─── Data listing

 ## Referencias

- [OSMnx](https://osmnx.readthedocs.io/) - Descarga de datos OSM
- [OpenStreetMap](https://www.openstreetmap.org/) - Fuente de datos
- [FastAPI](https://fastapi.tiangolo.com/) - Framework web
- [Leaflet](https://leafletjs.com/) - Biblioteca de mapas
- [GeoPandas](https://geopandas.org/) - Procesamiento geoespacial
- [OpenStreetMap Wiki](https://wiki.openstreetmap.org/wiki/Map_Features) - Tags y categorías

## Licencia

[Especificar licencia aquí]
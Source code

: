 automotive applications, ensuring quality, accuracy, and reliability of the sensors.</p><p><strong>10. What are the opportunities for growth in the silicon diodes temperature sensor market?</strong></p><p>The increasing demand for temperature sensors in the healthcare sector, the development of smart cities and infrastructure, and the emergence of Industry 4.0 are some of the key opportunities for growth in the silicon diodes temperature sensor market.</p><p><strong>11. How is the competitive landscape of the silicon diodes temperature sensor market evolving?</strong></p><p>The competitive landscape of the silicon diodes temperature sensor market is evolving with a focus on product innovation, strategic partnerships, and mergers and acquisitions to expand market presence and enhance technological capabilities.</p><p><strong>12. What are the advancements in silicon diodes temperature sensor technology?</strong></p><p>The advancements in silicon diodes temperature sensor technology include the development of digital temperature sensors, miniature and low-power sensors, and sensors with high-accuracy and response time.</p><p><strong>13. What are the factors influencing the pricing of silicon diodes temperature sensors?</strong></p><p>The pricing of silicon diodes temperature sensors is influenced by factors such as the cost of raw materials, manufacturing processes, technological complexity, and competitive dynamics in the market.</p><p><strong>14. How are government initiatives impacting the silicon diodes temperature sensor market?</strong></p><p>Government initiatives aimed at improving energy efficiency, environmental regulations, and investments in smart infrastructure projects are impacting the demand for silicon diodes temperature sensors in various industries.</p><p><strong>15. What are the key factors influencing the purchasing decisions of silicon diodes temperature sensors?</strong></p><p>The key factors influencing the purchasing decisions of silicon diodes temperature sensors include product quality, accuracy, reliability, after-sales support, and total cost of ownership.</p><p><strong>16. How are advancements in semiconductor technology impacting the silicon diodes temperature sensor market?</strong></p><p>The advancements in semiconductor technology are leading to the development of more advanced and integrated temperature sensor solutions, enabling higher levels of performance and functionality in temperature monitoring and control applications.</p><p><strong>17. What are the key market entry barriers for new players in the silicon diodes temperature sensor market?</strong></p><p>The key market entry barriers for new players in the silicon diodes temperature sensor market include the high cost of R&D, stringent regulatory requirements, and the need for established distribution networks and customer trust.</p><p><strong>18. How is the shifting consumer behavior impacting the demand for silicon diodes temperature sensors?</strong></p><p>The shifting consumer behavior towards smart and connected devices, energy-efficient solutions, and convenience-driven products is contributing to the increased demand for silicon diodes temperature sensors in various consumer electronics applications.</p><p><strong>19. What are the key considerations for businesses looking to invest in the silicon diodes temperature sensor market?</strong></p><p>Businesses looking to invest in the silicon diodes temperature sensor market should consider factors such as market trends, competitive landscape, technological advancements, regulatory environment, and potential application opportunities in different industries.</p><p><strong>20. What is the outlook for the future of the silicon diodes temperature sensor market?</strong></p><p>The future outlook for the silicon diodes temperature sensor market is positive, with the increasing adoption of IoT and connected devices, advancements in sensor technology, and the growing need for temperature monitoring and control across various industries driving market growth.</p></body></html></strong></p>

──────

Instructions to follow -> Taking the entries above, write out exactly the lines starting with the line containing "- [OpenStreetMap](https://www.openstreetmap.org/) - Fuente" and going on through the line containing "- [GeoPandas](https://geopandas.org/) - Procesamiento", both included, and nothing else.

Response to the exercise ->
- [OpenStreetMap](https://www.openstreetmap.org/) - Fuente de datos
- [FastAPI](https://fastapi.tiangolo.com/) - Framework web
- [Leaflet](https://leafletjs.com/) - Biblioteca de mapas
- [GeoPandas](https://geopandas.org/) - Procesamiento geoespacial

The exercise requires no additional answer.